[Data extracted from a collection]
################

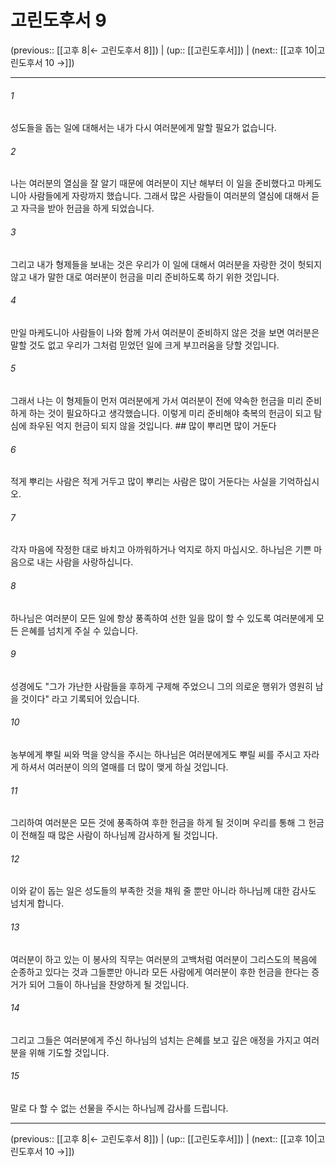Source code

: # 고린도후서 9

(previous:: [[고후 8|← 고린도후서 8]]) | (up:: [[고린도후서]]) | (next:: [[고후 10|고린도후서 10 →]])

***




###### 1 

성도들을 돕는 일에 대해서는 내가 다시 여러분에게 말할 필요가 없습니다. 



###### 2 

나는 여러분의 열심을 잘 알기 때문에 여러분이 지난 해부터 이 일을 준비했다고 마케도니아 사람들에게 자랑까지 했습니다. 그래서 많은 사람들이 여러분의 열심에 대해서 듣고 자극을 받아 헌금을 하게 되었습니다. 



###### 3 

그리고 내가 형제들을 보내는 것은 우리가 이 일에 대해서 여러분을 자랑한 것이 헛되지 않고 내가 말한 대로 여러분이 헌금을 미리 준비하도록 하기 위한 것입니다. 



###### 4 

만일 마케도니아 사람들이 나와 함께 가서 여러분이 준비하지 않은 것을 보면 여러분은 말할 것도 없고 우리가 그처럼 믿었던 일에 크게 부끄러움을 당할 것입니다. 



###### 5 

그래서 나는 이 형제들이 먼저 여러분에게 가서 여러분이 전에 약속한 헌금을 미리 준비하게 하는 것이 필요하다고 생각했습니다. 이렇게 미리 준비해야 축복의 헌금이 되고 탐심에 좌우된 억지 헌금이 되지 않을 것입니다. ## 많이 뿌리면 많이 거둔다 



###### 6 

적게 뿌리는 사람은 적게 거두고 많이 뿌리는 사람은 많이 거둔다는 사실을 기억하십시오. 



###### 7 

각자 마음에 작정한 대로 바치고 아까워하거나 억지로 하지 마십시오. 하나님은 기쁜 마음으로 내는 사람을 사랑하십니다. 



###### 8 

하나님은 여러분이 모든 일에 항상 풍족하여 선한 일을 많이 할 수 있도록 여러분에게 모든 은혜를 넘치게 주실 수 있습니다. 



###### 9 

성경에도 "그가 가난한 사람들을 후하게 구제해 주었으니 그의 의로운 행위가 영원히 남을 것이다" 라고 기록되어 있습니다. 



###### 10 

농부에게 뿌릴 씨와 먹을 양식을 주시는 하나님은 여러분에게도 뿌릴 씨를 주시고 자라게 하셔서 여러분이 의의 열매를 더 많이 맺게 하실 것입니다. 



###### 11 

그리하여 여러분은 모든 것에 풍족하여 후한 헌금을 하게 될 것이며 우리를 통해 그 헌금이 전해질 때 많은 사람이 하나님께 감사하게 될 것입니다. 



###### 12 

이와 같이 돕는 일은 성도들의 부족한 것을 채워 줄 뿐만 아니라 하나님께 대한 감사도 넘치게 합니다. 



###### 13 

여러분이 하고 있는 이 봉사의 직무는 여러분의 고백처럼 여러분이 그리스도의 복음에 순종하고 있다는 것과 그들뿐만 아니라 모든 사람에게 여러분이 후한 헌금을 한다는 증거가 되어 그들이 하나님을 찬양하게 될 것입니다. 



###### 14 

그리고 그들은 여러분에게 주신 하나님의 넘치는 은혜를 보고 깊은 애정을 가지고 여러분을 위해 기도할 것입니다. 



###### 15 

말로 다 할 수 없는 선물을 주시는 하나님께 감사를 드립니다.

***

(previous:: [[고후 8|← 고린도후서 8]]) | (up:: [[고린도후서]]) | (next:: [[고후 10|고린도후서 10 →]])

################

### Aim of the task
Every entry, word for word, should be given again; the pictures are not part of the copy.

### Completed task
Source code

: # 고린도후서 9

(previous:: [[고후 8|← 고린도후서 8]]) | (up:: [[고린도후서]]) | (next:: [[고후 10|고린도후서 10 →]])

***




###### 1 

성도들을 돕는 일에 대해서는 내가 다시 여러분에게 말할 필요가 없습니다. 



###### 2 

나는 여러분의 열심을 잘 알기 때문에 여러분이 지난 해부터 이 일을 준비했다고 마케도니아 사람들에게 자랑까지 했습니다. 그래서 많은 사람들이 여러분의 열심에 대해서 듣고 자극을 받아 헌금을 하게 되었습니다. 



###### 3 

그리고 내가 형제들을 보내는 것은 우리가 이 일에 대해서 여러분을 자랑한 것이 헛되지 않고 내가 말한 대로 여러분이 헌금을 미리 준비하도록 하기 위한 것입니다. 



###### 4 

만일 마케도니아 사람들이 나와 함께 가서 여러분이 준비하지 않은 것을 보면 여러분은 말할 것도 없고 우리가 그처럼 믿었던 일에 크게 부끄러움을 당할 것입니다. 



###### 5 

그래서 나는 이 형제들이 먼저 여러분에게 가서 여러분이 전에 약속한 헌금을 미리 준비하게 하는 것이 필요하다고 생각했습니다. 이렇게 미리 준비해야 축복의 헌금이 되고 탐심에 좌우된 억지 헌금이 되지 않을 것입니다. ## 많이 뿌리면 많이 거둔다 



###### 6 

적게 뿌리는 사람은 적게 거두고 많이 뿌리는 사람은 많이 거둔다는 사실을 기억하십시오. 



###### 7 

각자 마음에 작정한 대로 바치고 아까워하거나 억지로 하지 마십시오. 하나님은 기쁜 마음으로 내는 사람을 사랑하십니다. 



###### 8 

하나님은 여러분이 모든 일에 항상 풍족하여 선한 일을 많이 할 수 있도록 여러분에게 모든 은혜를 넘치게 주실 수 있습니다. 



###### 9 

성경에도 "그가 가난한 사람들을 후하게 구제해 주었으니 그의 의로운 행위가 영원히 남을 것이다" 라고 기록되어 있습니다. 



###### 10 

농부에게 뿌릴 씨와 먹을 양식을 주시는 하나님은 여러분에게도 뿌릴 씨를 주시고 자라게 하셔서 여러분이 의의 열매를 더 많이 맺게 하실 것입니다. 



###### 11 

그리하여 여러분은 모든 것에 풍족하여 후한 헌금을 하게 될 것이며 우리를 통해 그 헌금이 전해질 때 많은 사람이 하나님께 감사하게 될 것입니다. 



###### 12 

이와 같이 돕는 일은 성도들의 부족한 것을 채워 줄 뿐만 아니라 하나님께 대한 감사도 넘치게 합니다. 



###### 13 

여러분이 하고 있는 이 봉사의 직무는 여러분의 고백처럼 여러분이 그리스도의 복음에 순종하고 있다는 것과 그들뿐만 아니라 모든 사람에게 여러분이 후한 헌금을 한다는 증거가 되어 그들이 하나님을 찬양하게 될 것입니다. 



###### 14 

그리고 그들은 여러분에게 주신 하나님의 넘치는 은혜를 보고 깊은 애정을 가지고 여러분을 위해 기도할 것입니다. 



###### 15 

말로 다 할 수 없는 선물을 주시는 하나님께 감사를 드립니다.

***

(previous:: [[고후 8|← 고린도후서 8]]) | (up:: [[고린도후서]]) | (next:: [[고후 10|고린도후서 10 →]])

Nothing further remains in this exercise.